=== TASK STATEMENT ===
The records that follow must all be duplicated exactly.

=== INPUT DATA ===
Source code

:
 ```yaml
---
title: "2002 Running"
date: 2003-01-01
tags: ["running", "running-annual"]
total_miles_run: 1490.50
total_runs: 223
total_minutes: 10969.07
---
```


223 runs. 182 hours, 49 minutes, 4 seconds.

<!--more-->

=== ANSWER FOR THIS EXERCISE ===
Source code

:
 ```yaml
---
title: "2002 Running"
date: 2003-01-01
tags: ["running", "running-annual"]
total_miles_run: 1490.50
total_runs: 223
total_minutes: 10969.07
---
```


223 runs. 182 hours, 49 minutes, 4 seconds.

<!--more-->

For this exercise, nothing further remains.